Try it: In the entries below, count every line that has the string "OperatorTok", and answer with that count alone.

Extracted entries:
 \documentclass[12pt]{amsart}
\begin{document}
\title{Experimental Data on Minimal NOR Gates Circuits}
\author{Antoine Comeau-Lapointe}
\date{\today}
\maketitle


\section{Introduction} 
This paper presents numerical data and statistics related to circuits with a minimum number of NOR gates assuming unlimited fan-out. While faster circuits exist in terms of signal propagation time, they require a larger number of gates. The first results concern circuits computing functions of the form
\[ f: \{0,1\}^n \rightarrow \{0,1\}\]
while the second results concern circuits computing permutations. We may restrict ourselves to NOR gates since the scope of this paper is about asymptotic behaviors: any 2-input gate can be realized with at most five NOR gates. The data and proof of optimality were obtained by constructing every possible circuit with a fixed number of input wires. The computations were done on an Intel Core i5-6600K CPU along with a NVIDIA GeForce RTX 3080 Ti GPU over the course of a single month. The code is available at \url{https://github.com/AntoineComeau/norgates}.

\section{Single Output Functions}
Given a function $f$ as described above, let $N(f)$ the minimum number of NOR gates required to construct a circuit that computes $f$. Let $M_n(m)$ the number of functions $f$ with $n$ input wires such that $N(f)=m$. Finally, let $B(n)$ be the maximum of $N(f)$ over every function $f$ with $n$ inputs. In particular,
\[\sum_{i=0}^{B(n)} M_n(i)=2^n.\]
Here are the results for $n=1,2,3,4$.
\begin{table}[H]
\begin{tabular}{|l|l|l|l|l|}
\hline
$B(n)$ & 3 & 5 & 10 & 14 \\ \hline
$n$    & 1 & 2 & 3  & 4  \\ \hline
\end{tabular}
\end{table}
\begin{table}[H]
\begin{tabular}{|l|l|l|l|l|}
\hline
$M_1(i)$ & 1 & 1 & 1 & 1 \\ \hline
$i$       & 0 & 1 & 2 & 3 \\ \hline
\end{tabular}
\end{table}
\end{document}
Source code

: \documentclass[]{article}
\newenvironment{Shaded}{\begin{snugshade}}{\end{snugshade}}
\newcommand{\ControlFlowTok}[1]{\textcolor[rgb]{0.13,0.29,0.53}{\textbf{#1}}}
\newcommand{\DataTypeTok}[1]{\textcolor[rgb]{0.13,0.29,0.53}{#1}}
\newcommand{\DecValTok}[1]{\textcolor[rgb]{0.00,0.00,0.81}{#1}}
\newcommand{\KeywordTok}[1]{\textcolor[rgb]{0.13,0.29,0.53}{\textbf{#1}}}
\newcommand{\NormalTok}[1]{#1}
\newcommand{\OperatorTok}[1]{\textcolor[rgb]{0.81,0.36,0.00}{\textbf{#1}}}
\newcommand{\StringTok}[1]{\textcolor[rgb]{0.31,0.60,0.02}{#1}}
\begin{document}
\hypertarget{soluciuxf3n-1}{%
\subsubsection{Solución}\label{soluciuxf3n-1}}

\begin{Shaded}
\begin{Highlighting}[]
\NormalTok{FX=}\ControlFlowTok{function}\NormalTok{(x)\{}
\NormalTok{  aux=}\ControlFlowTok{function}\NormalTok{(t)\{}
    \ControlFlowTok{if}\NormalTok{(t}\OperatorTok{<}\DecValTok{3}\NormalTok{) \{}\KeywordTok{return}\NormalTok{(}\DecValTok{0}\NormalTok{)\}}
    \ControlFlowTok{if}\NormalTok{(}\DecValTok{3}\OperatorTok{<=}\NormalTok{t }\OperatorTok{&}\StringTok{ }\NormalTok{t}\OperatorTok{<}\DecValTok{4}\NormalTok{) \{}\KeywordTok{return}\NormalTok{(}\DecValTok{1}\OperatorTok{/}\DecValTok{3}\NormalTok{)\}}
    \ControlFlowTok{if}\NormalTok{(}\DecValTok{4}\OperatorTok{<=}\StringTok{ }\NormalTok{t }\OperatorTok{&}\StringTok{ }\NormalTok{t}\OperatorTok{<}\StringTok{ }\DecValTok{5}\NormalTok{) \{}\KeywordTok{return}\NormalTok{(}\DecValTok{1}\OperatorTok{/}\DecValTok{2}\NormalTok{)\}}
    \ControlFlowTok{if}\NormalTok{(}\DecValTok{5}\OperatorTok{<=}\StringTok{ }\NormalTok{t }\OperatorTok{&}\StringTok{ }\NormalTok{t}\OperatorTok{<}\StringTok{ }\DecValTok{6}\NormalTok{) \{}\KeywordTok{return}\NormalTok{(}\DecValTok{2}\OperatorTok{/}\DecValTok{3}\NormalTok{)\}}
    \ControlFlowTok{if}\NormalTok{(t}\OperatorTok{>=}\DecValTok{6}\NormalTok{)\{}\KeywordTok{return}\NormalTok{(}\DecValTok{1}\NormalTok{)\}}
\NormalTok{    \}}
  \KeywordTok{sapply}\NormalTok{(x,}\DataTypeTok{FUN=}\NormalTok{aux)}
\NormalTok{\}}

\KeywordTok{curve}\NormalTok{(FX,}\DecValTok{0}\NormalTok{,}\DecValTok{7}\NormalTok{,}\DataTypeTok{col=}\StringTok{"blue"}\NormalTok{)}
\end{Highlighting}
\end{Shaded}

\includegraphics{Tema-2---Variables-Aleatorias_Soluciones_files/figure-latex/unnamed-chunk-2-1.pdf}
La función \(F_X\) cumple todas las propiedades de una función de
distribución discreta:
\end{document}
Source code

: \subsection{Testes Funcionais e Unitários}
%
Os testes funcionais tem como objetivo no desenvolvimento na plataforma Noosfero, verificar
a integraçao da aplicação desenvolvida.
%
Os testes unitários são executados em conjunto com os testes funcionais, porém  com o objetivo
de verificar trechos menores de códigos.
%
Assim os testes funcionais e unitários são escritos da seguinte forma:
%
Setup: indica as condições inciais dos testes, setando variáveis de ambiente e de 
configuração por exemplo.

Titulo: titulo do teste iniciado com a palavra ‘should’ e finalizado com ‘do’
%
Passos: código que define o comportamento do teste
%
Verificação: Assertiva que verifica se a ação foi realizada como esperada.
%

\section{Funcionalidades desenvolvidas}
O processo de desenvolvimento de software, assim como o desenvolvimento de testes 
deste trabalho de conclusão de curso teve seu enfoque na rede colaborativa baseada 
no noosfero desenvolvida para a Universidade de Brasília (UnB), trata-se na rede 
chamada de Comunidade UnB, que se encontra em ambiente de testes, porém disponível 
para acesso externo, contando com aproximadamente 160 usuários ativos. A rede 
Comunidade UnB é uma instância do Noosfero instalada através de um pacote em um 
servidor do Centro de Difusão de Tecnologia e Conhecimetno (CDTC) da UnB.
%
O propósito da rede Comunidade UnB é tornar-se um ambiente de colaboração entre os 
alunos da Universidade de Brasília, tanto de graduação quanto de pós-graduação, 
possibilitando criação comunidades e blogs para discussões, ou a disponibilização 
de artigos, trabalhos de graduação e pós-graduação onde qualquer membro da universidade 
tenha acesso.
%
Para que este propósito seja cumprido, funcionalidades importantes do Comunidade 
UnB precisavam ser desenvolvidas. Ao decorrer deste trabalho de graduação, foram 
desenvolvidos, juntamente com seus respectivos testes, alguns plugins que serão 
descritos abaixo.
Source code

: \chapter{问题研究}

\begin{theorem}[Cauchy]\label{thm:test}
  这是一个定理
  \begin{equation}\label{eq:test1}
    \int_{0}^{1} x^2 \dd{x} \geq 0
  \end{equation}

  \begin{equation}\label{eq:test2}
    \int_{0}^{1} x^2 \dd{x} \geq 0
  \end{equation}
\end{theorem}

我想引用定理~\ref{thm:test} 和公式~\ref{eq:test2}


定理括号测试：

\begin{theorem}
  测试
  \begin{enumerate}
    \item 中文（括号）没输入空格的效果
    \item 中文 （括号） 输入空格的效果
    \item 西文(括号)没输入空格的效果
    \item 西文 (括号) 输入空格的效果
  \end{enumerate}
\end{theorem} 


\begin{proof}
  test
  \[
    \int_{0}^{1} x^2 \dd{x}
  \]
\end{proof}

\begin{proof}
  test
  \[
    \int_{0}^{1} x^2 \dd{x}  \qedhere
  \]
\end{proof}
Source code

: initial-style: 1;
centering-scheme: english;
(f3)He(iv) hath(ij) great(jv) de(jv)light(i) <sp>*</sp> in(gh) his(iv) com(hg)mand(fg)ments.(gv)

Worked solution: 6